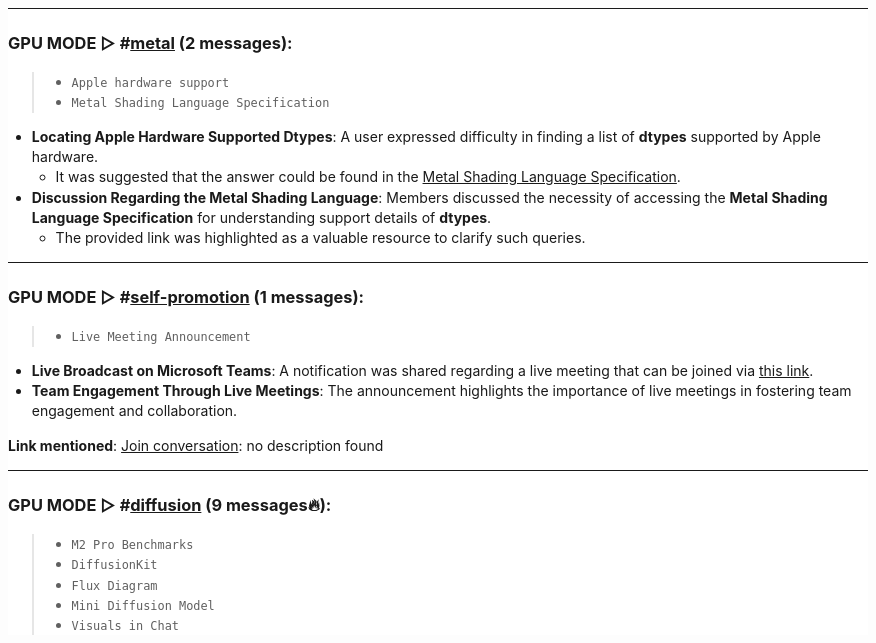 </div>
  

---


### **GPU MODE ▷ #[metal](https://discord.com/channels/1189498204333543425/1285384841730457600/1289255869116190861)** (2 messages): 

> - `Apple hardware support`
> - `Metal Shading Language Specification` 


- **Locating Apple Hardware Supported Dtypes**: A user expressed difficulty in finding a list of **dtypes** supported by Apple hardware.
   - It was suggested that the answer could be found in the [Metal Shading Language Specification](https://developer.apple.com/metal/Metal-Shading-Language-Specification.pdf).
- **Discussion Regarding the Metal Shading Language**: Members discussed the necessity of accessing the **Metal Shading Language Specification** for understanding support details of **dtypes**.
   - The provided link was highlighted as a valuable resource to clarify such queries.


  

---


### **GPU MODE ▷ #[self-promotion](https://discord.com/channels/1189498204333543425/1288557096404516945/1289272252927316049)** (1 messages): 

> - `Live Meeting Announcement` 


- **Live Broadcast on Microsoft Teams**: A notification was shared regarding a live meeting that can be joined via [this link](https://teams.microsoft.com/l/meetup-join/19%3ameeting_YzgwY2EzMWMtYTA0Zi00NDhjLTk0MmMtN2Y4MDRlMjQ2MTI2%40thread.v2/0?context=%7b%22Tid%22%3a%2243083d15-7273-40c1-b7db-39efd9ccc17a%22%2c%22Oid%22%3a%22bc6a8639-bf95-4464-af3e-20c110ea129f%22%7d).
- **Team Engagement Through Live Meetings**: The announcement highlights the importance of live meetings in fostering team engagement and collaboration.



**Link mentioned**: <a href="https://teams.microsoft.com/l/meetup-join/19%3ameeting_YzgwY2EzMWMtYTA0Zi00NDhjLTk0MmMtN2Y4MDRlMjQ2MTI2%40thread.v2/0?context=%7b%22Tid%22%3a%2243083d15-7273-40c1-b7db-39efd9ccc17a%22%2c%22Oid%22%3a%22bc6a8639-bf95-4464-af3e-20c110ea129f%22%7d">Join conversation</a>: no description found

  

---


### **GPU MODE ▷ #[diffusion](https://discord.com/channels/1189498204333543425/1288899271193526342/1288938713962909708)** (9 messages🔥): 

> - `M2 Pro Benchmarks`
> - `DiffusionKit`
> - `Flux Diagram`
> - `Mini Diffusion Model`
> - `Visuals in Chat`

————————

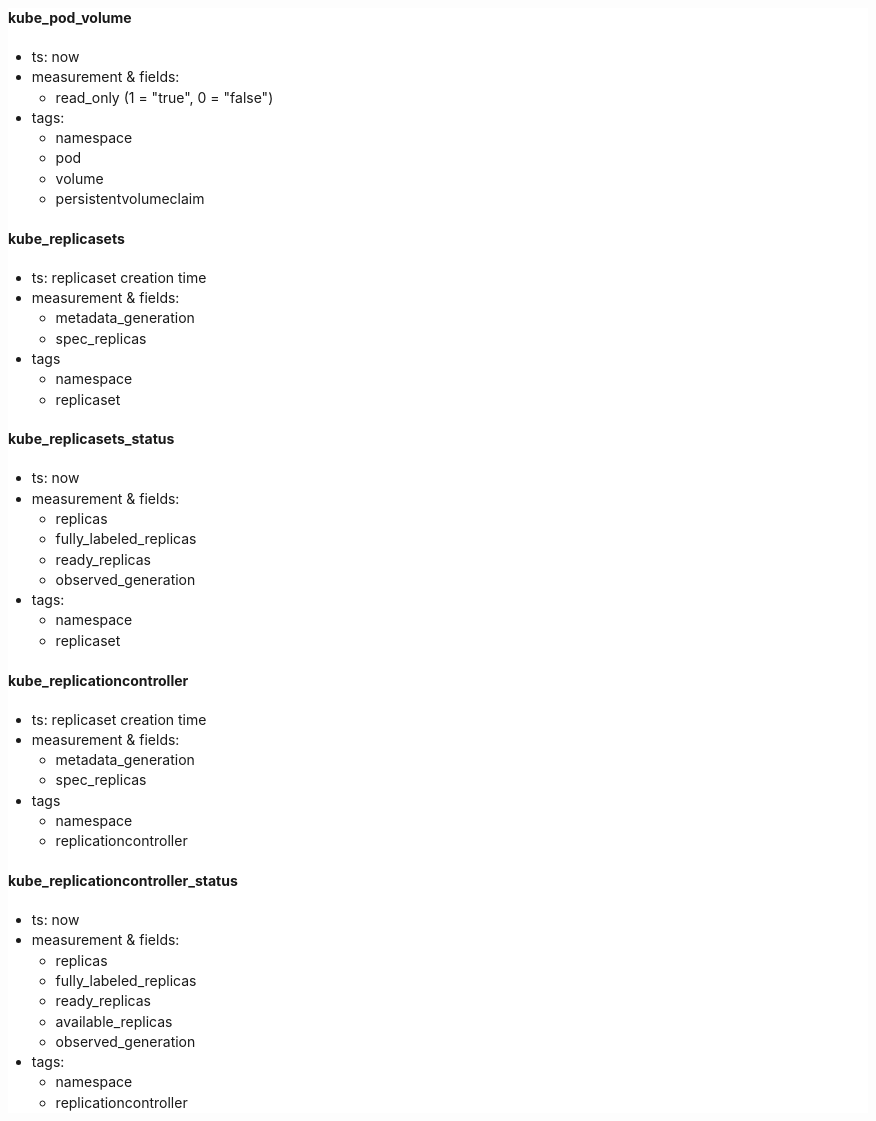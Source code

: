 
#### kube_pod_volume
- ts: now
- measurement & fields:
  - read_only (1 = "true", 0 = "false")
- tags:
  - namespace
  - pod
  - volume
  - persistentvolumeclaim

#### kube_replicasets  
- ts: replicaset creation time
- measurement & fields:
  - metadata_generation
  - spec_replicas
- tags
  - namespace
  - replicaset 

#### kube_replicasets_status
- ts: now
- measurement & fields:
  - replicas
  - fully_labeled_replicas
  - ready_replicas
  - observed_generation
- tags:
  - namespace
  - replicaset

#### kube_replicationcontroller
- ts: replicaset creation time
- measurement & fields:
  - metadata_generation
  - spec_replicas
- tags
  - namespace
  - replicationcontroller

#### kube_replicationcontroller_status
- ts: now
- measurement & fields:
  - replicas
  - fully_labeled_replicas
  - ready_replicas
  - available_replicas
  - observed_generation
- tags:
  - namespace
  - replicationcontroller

————————

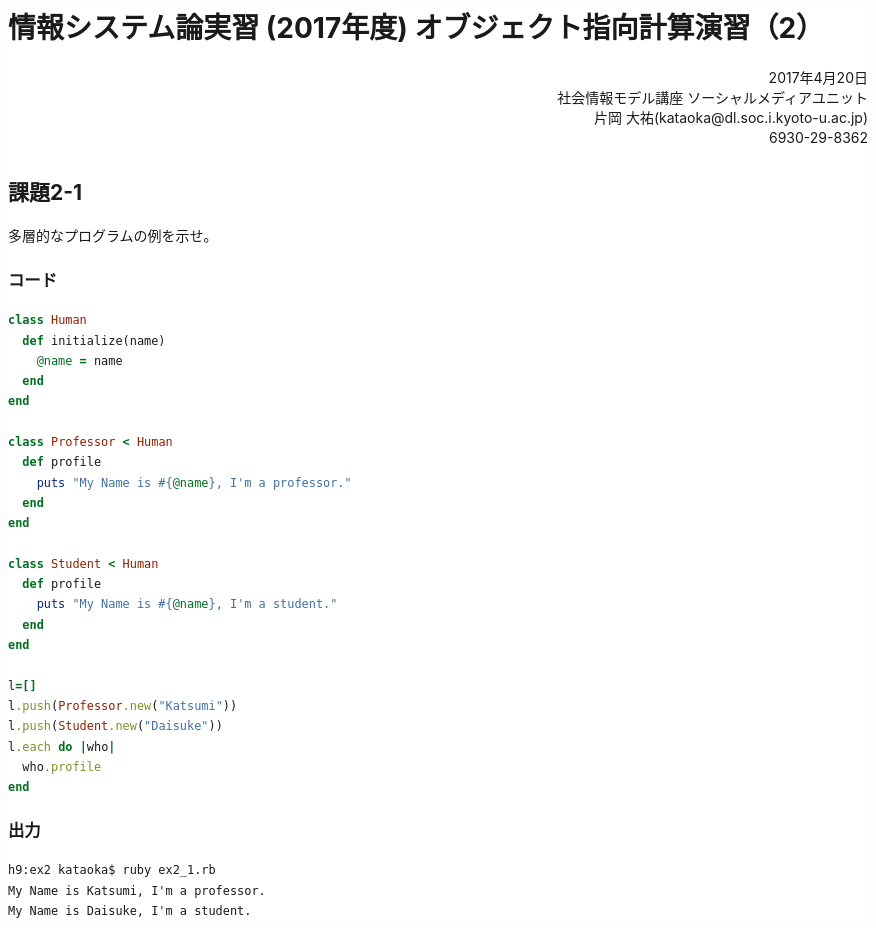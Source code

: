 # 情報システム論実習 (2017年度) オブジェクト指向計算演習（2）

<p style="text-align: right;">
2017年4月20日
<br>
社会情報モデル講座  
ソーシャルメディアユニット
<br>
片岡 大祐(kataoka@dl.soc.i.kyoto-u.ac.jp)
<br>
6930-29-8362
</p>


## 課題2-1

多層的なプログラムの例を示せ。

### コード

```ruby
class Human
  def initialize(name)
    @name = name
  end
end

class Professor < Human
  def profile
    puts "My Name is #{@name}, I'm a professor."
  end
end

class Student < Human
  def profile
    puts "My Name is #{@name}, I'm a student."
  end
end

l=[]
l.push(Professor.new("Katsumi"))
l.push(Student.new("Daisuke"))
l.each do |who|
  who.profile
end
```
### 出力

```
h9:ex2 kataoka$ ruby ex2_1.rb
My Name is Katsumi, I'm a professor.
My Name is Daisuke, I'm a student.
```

————————

Only the lines above that hold "Specification" are wanted. Show every one of them.

> - `Metal Shading Language Specification` 
   - It was suggested that the answer could be found in the [Metal Shading Language Specification](https://developer.apple.com/metal/Metal-Shading-Language-Specification.pdf).
- **Discussion Regarding the Metal Shading Language**: Members discussed the necessity of accessing the **Metal Shading Language Specification** for understanding support details of **dtypes**.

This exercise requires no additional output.